John Gilmore, Co-Founder and Managing Partner for BarkerGilmore, and Adam Hearn, Senior Consultant with Meridian Compensation Partners, joined Equilar for a recent webinar to discuss the expanding role of the GC, how that affects compensation, and what it takes for the top candidates to earn their spot in these prestigious positions.

“GC are taking on a lot more, which is increasing their stature, and they have risen above many other senior leadership team roles because of the way they are viewed as strategic advisors,” Gilmore said.

According to a recent Equilar publication, General Counsel Pay Trends 2021, which featured commentary from BarkerGilmore, this rising stature has resulted in an increasing number of GC reported in proxy statements among Equilar 500 companies—the largest U.S. companies by revenue—which was up 8.2% in the past five years. Meanwhile, median total reported compensation for these GC has increased consistently over the past five years as well, growing 15.5% to reach $2.8 million in 2020, compared to $2.4 million in 2016.

Hearn noted that there’s a lot more than meets the eye. While the data provides an important snapshot of what’s happening in the market, ultimately, the structure of the company and the complexity of the individual role is going to drive compensation decisions over size of the company or industry sector.

“The broader the scope of the role, the higher the complexity of the role, the more areas that report to the GC, the more strategic and involved day-to-day and long term strategic role in the direction of the company, that’s where the pay is going to fall relative to a COO or other C-Suite executives,” he said.

How ESG Has Impacted the GC Role

Across corporate leadership teams, executives are being called upon when it comes to ESG matters, and GC are no exception. Where the legal executives’ world differs is that these expanded or altered roles are in addition to already extensive responsibilities related to compliance, risk, HR, data and privacy, or government relations.

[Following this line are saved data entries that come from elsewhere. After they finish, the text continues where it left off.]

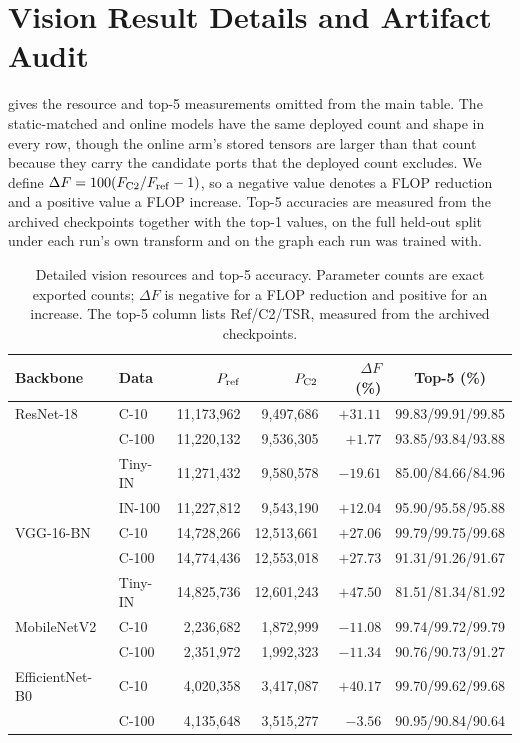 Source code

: \documentclass[10pt]{article}
\theoremstyle{paper}
\begin{document}
\section{Vision Result Details and Artifact Audit}
\label{app:vision-results}
 gives the resource and top-5 measurements omitted from the main table. The static-matched and online models have the same deployed count and shape in every row, though the online arm's stored tensors are larger than that count because they carry the candidate ports that the deployed count excludes. We define $\Delta F=100(F_{\rm C2}/F_{\rm ref}-1)$, so a negative value denotes a FLOP reduction and a positive value a FLOP increase. Top-5 accuracies are measured from the archived checkpoints together with the top-1 values, on the full held-out split under each run's own transform and on the graph each run was trained with.

\begin{table}[h]
\centering
\caption{Detailed vision resources and top-5 accuracy. Parameter counts are exact exported counts; $\Delta F$ is negative for a FLOP reduction and positive for an increase. The top-5 column lists Ref/C2/TSR, measured from the archived checkpoints.}
\label{tab:vision-details}
\scriptsize
\setlength{\tabcolsep}{3.2pt}
\begin{tabular}{@{}llrrrc@{}}
\toprule
Backbone & Data & $P_{\rm ref}$ & $P_{\rm C2}$ & $\Delta F$ (\%) & Top-5 (\%) \\
\midrule
ResNet-18 & C-10    & 11,173,962 & 9,497,686 & $+31.11$& 99.83/99.91/99.85 \\
          & C-100   & 11,220,132 & 9,536,305 & $+1.77$ & 93.85/93.84/93.88 \\
          & Tiny-IN & 11,271,432 & 9,580,578 & $-19.61$& 85.00/84.66/84.96 \\
          & IN-100  & 11,227,812 & 9,543,190 & $+12.04$& 95.90/95.58/95.88 \\
\midrule
VGG-16-BN& C-10    & 14,728,266 & 12,513,661& $+27.06$& 99.79/99.75/99.68 \\
          & C-100   & 14,774,436 & 12,553,018& $+27.73$& 91.31/91.26/91.67 \\
          & Tiny-IN & 14,825,736 & 12,601,243& $+47.50$& 81.51/81.34/81.92 \\
\midrule
MobileNetV2& C-10   & 2,236,682  & 1,872,999 & $-11.08$& 99.74/99.72/99.79 \\
          & C-100   & 2,351,972  & 1,992,323 & $-11.34$& 90.76/90.73/91.27 \\
\midrule
EfficientNet-B0& C-10 & 4,020,358& 3,417,087 & $+40.17$& 99.70/99.62/99.68 \\
          & C-100   & 4,135,648  & 3,515,277 & $-3.56$ & 90.95/90.84/90.64 \\
\bottomrule
\end{tabular}
\end{table}
\end{document}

“Whether they have overall responsibility for ESG or not, the GC’s role in being an active legal advisor for those issues has increased quite a bit,” said Gilmore. “From transparency of the organization to communications and policies, there are so many different legal ramifications than in the past.”

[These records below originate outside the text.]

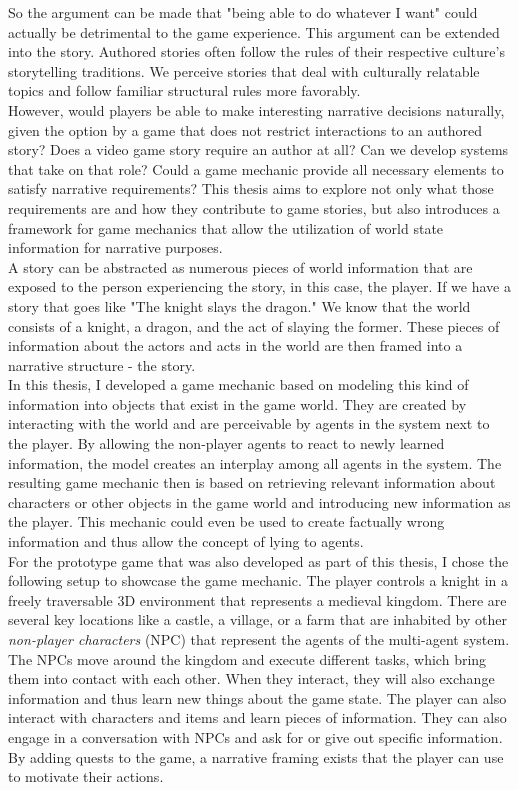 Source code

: So the argument can be made that "being able to do whatever I want" could actually be detrimental to the game experience. This argument can be extended into the story. Authored stories often follow the rules of their respective culture's storytelling traditions. We perceive stories that deal with culturally relatable topics and follow familiar structural rules more favorably.~\cite{Cooney2017}\\
However, would players be able to make interesting narrative decisions naturally, given the option by a game that does not restrict interactions to an authored story? Does a video game story require an author at all? Can we  develop systems that take on that role? Could a game mechanic provide all necessary elements to satisfy narrative requirements? This thesis aims to explore not only what those requirements are and how they contribute to game stories, but also introduces a framework for game mechanics that allow the utilization of world state information for narrative purposes.\\
A story can be abstracted as numerous pieces of world information that are exposed to the person experiencing the story, in this case, the player. If we have a story that goes like "The knight slays the dragon." We know that the world consists of a knight, a dragon, and the act of slaying the former. These pieces of information about the actors and acts in the world are then framed into a narrative structure - the story.\\
In this thesis, I developed a game mechanic based on modeling this kind of information into objects that exist in the game world. They are created by interacting with the world and are perceivable by agents in the system next to the player. By allowing the non-player agents to react to newly learned information, the model creates an interplay among all agents in the system. The resulting game mechanic then is based on retrieving relevant information about characters or other objects in the game world and introducing new information as the player. This mechanic could even be used to create factually wrong information and thus allow the concept of lying to agents.\\
For the prototype game that was also developed as part of this thesis, I chose the following setup to showcase the game mechanic. The player controls a knight in a freely traversable 3D environment that represents a medieval kingdom. There are several key locations like a castle, a village, or a farm that are inhabited by other \textit{non-player characters} (NPC) that represent the agents of the multi-agent system. The NPCs move around the kingdom and execute different tasks, which bring them into contact with each other. When they interact, they will also exchange information and thus learn new things about the game state. The player can also interact with characters and items and learn pieces of information. They can also engage in a conversation with NPCs and ask for or give out specific information. By adding quests to the game, a narrative framing exists that the player can use to motivate their actions.\\
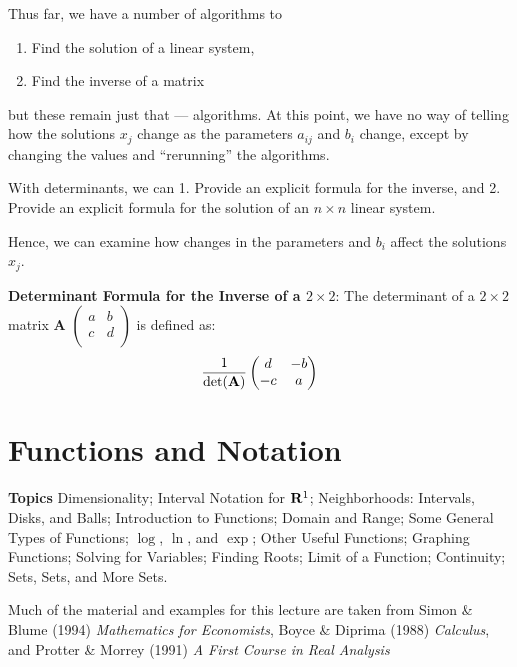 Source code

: \documentclass[]{book}
\providecommand{\tightlist}{%
  \setlength{\itemsep}{0pt}\setlength{\parskip}{0pt}}
\theoremstyle{definition}
\theoremstyle{definition}
\theoremstyle{definition}
\theoremstyle{remark}
\begin{document}
Thus far, we have a number of algorithms to

\begin{enumerate}
\def\labelenumi{\arabic{enumi}.}
\tightlist
\item
  Find the solution of a linear system,
\item
  Find the inverse of a matrix
\end{enumerate}

but these remain just that --- algorithms. At this point, we have no way
of telling how the solutions \(x_j\) change as the parameters \(a_{ij}\)
and \(b_i\) change, except by changing the values and ``rerunning'' the
algorithms.

With determinants, we can 1. Provide an explicit formula for the
inverse, and 2. Provide an explicit formula for the solution of an
\(n\times n\) linear system.

Hence, we can examine how changes in the parameters and \(b_i\) affect
the solutions \(x_j\).

\textbf{Determinant Formula for the Inverse of a \(2 \times 2\)}: The
determinant of a \(2 \times 2\) matrix \textbf{A}
\(\begin{pmatrix} a & b\\ c & d\\ \end{pmatrix}\) is defined as:
\[\frac{1}{\det({\bf A})} \begin{pmatrix}
            d & -b\\
            -c & a\\
        \end{pmatrix}\]

\chapter{Functions and Notation}\label{functions-and-notation}

\textbf{Topics} Dimensionality; Interval Notation for \({\bf R}^1\);
Neighborhoods: Intervals, Disks, and Balls; Introduction to Functions;
Domain and Range; Some General Types of Functions; \(\log\), \(\ln\),
and \(\exp\); Other Useful Functions; Graphing Functions; Solving for
Variables; Finding Roots; Limit of a Function; Continuity; Sets, Sets,
and More Sets.

Much of the material and examples for this lecture are taken from Simon
\& Blume (1994) \emph{Mathematics for Economists}, Boyce \& Diprima
(1988) \emph{Calculus}, and Protter \& Morrey (1991)
\emph{A First Course in Real Analysis}
\end{document}
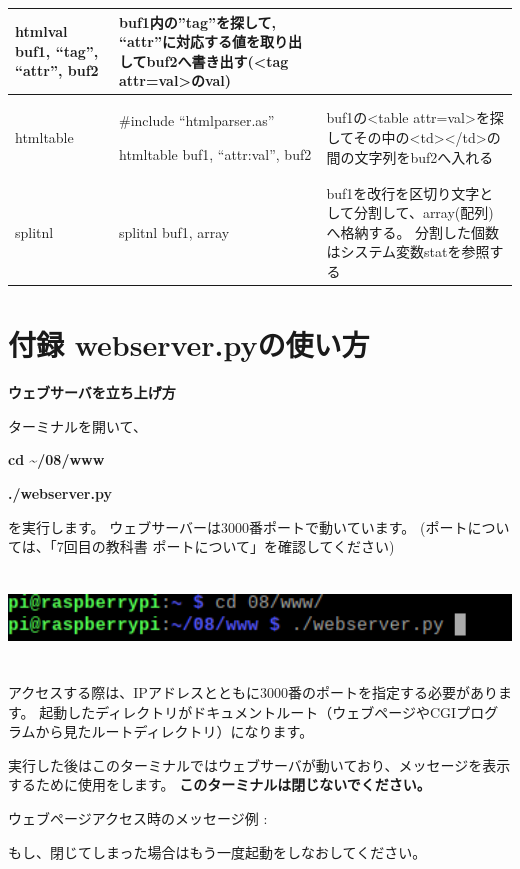 \documentclass[a4paper,12pt,dvipdfmx]{jarticle}
\begin{document}
\begin{center}
\begin{supertabular}{|m{2.349cm}|m{7.57cm}|m{6.487cm}|}
htmlval buf1, “tag”, “attr”, buf2 &
buf1内の”tag”を探して,
“attr”に対応する値を取り出してbuf2へ書き出す({\textless}tag
attr=val{\textgreater}のval)\\\hline
htmltable &
\#include “htmlparser.as”

htmltable buf1, “attr:val”, buf2 &
buf1の{\textless}table
attr=val{\textgreater}を探してその中の{\textless}td{\textgreater}{\textless}/td{\textgreater}の間の文字列をbuf2へ入れる\\\hline
splitnl &
splitnl buf1, array &
buf1を改行を区切り文字として分割して、array(配列)へ格納する。
分割した個数はシステム変数statを参照する\\\hline
\end{supertabular}
\end{center}
\section{付録 webserver.pyの使い方}
{\bfseries
ウェブサーバを立ち上げ方}

ターミナルを開いて、

\textbf{cd \~{}/08/www}

\textbf{./webserver.py}

を実行します。
ウェブサーバーは3000番ポートで動いています。
(ポートについては、「7回目の教科書
ポートについて」を確認してください)%


\begin{center}
\includegraphics[width=17.006cm,height=2.478cm]{textbook-img063.png}

\end{center}
アクセスする際は、IPアドレスとともに3000番のポートを指定する必要があります。
起動したディレクトリがドキュメントルート（ウェブページやCGIプログラムから見たルートディレクトリ）になります。


実行した後はこのターミナルではウェブサーバが動いており、メッセージを表示するために使用をします。
\textbf{このターミナルは閉じないでください。}

ウェブページアクセス時のメッセージ例
: 

もし、閉じてしまった場合はもう一度起動をしなおしてください。
\end{document}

With that, Gilmore and Hearn both agreed that the skill set that’s most critical to the GC role is not about the subject matter itself, but rather the ability to absorb new information and apply legal expertise to any number of problems, some of which may be completely new or unexpected (see: COVID-19).

In other words, the “general” counsel really needs to live up to the name, discerning where the priorities should be and having the ability to step in and communicate what needs to be done no matter the topic.

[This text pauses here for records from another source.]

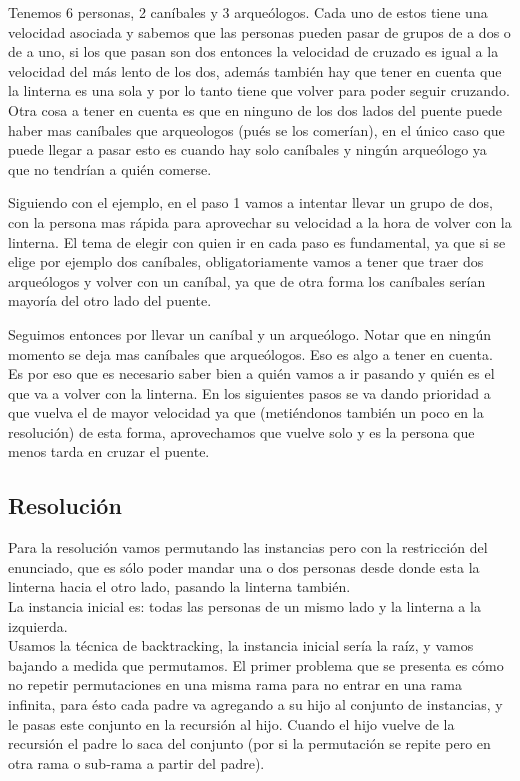 Tenemos 6 personas, 2 caníbales y 3 arqueólogos. Cada uno de estos tiene una velocidad asociada y sabemos que las personas pueden pasar de grupos de a dos o de a uno, si los que pasan son dos entonces la velocidad de cruzado es igual a la velocidad del más lento de los dos, además también hay que tener en cuenta que la linterna es una sola y por lo tanto tiene que volver para poder seguir cruzando. Otra cosa a tener en cuenta es que en ninguno de los dos lados del puente puede haber mas caníbales que arqueologos (pués se los comerían), en el único caso que puede llegar a pasar esto es cuando hay solo caníbales y ningún arqueólogo ya que no tendrían a quién comerse.

Siguiendo con el ejemplo, en el paso 1 vamos a intentar llevar un grupo de dos, con la persona mas rápida para aprovechar su velocidad a la hora de volver con la linterna. El tema de elegir con quien ir en cada paso es fundamental, ya que si se elige por ejemplo dos caníbales, obligatoriamente vamos a tener que traer dos arqueólogos y volver con un caníbal, ya que de otra forma los caníbales serían mayoría del otro lado del puente.

Seguimos entonces por llevar un caníbal y un arqueólogo. Notar que en ningún momento se deja mas caníbales que arqueólogos. Eso es algo a tener en cuenta. Es por eso que es necesario saber bien a quién vamos a ir pasando y quién es el que va a volver con la linterna.
En los siguientes pasos se va dando prioridad a que vuelva el de mayor velocidad ya que (metiéndonos también un poco en la resolución) de esta forma, aprovechamos que vuelve solo y es la persona que menos tarda en cruzar el puente.

\subsection{Resoluci\'on}
Para la resolución vamos permutando las instancias pero con la restricción del enunciado, que es sólo poder mandar una o dos personas desde donde esta la linterna hacia el otro lado, pasando la linterna también.\\
La instancia inicial es: todas las personas de un mismo lado y la linterna a la izquierda. \\
Usamos la técnica de backtracking, la instancia inicial sería la raíz, y vamos bajando a medida que permutamos. El primer problema que se presenta es cómo no repetir permutaciones en una misma rama para no entrar en una rama infinita, para ésto cada padre va agregando a su hijo al conjunto de instancias, y le pasas este conjunto en la recursión al hijo. Cuando el hijo vuelve de la recursión el padre lo saca del conjunto (por si la permutación se repite pero en otra rama o sub-rama a partir del padre).

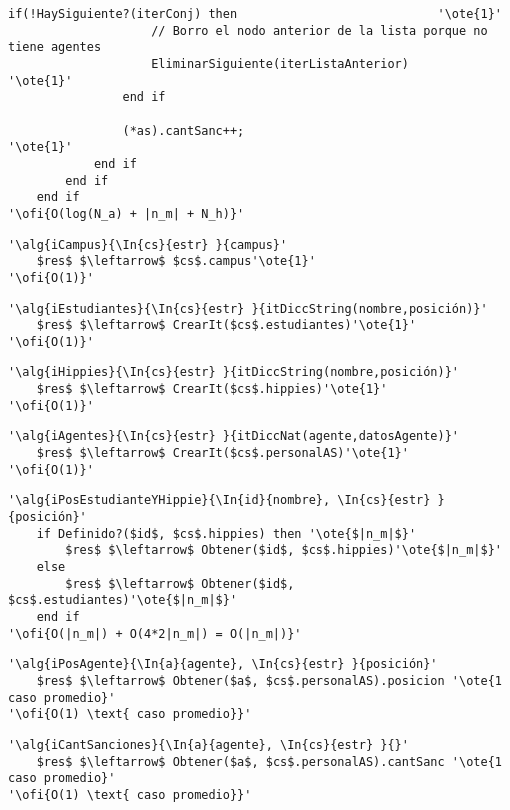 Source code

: \begin{lstlisting}[mathescape]
	   			if(!HaySiguiente?(iterConj) then							'\ote{1}'
	   				// Borro el nodo anterior de la lista porque no tiene agentes
	   				EliminarSiguiente(iterListaAnterior)					'\ote{1}'
	   			end if

	   			(*as).cantSanc++;											'\ote{1}'
	   		end if
	   	end if
	end if
'\ofi{O(log(N_a) + |n_m| + N_h)}'
\end{lstlisting}

\begin{lstlisting}[mathescape]
'\alg{iCampus}{\In{cs}{estr} }{campus}'
	$res$ $\leftarrow$ $cs$.campus'\ote{1}'
'\ofi{O(1)}'
\end{lstlisting}

\begin{lstlisting}[mathescape]
'\alg{iEstudiantes}{\In{cs}{estr} }{itDiccString(nombre,posición)}'
	$res$ $\leftarrow$ CrearIt($cs$.estudiantes)'\ote{1}'
'\ofi{O(1)}'
\end{lstlisting}

\begin{lstlisting}[mathescape]
'\alg{iHippies}{\In{cs}{estr} }{itDiccString(nombre,posición)}'
	$res$ $\leftarrow$ CrearIt($cs$.hippies)'\ote{1}'
'\ofi{O(1)}'
\end{lstlisting}

\begin{lstlisting}[mathescape]
'\alg{iAgentes}{\In{cs}{estr} }{itDiccNat(agente,datosAgente)}'
	$res$ $\leftarrow$ CrearIt($cs$.personalAS)'\ote{1}'
'\ofi{O(1)}'
\end{lstlisting}

\begin{lstlisting}[mathescape]
'\alg{iPosEstudianteYHippie}{\In{id}{nombre}, \In{cs}{estr} }{posición}'
	if Definido?($id$, $cs$.hippies) then '\ote{$|n_m|$}'
		$res$ $\leftarrow$ Obtener($id$, $cs$.hippies)'\ote{$|n_m|$}'
	else
		$res$ $\leftarrow$ Obtener($id$, $cs$.estudiantes)'\ote{$|n_m|$}'
	end if
'\ofi{O(|n_m|) + O(4*2|n_m|) = O(|n_m|)}'
\end{lstlisting}

\begin{lstlisting}[mathescape]
'\alg{iPosAgente}{\In{a}{agente}, \In{cs}{estr} }{posición}'
	$res$ $\leftarrow$ Obtener($a$, $cs$.personalAS).posicion '\ote{1 caso promedio}'
'\ofi{O(1) \text{ caso promedio}}'
\end{lstlisting}

\begin{lstlisting}[mathescape]
'\alg{iCantSanciones}{\In{a}{agente}, \In{cs}{estr} }{}'
	$res$ $\leftarrow$ Obtener($a$, $cs$.personalAS).cantSanc '\ote{1 caso promedio}'
'\ofi{O(1) \text{ caso promedio}}'
\end{lstlisting}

“The expertise called for over the past 18 months is not necessarily different than what would have been required any other time,” Hearn said. “The most important skills are communicating effectively, spotting issues, and being cognizant of litigation risk and risk in general—those things GC are trained to deal with every day.”

How to Stand Out in Today’s Hot Job Market

Gilmore reported that he is seeing more activity this year than in the 16-year history of the firm, to the point where BarkerGilmore brought on three new search consultants to help live up to the expectations they’ve set.

The turnover, he said, is due to four main factors:

  1. Retirement. GC who have been around a long time and are in a good financial situation are deciding that it’s time to move on.

  2. SPAC mergers and IPOs. The record numbers of companies going public need sitting GC with the right experience.

  3. Private equity activity. PE firms are aggressively buying companies, and they almost always want a top-tier GC in place because they know the value that person can bring to an organization.

  4. Replacement. CEOs are gaining a greater understanding of what GC can bring as a strategic advisor, and if their current legal team isn’t providing that depth, they are willing to make a change.

“It’s not an easy game to get a role at one of these top companies,” Gilmore said. “The one thing that I’m actually quite delighted about is that high turnover is offering a lot of opportunities for people to become first-time GC.”

Turnover is also leading the charge for more diverse talent. Indeed, women held 36.3% of the top GC positions in 2020, about a 50% increase in share from 2016, when more than three-quarters of GC positions were held by men.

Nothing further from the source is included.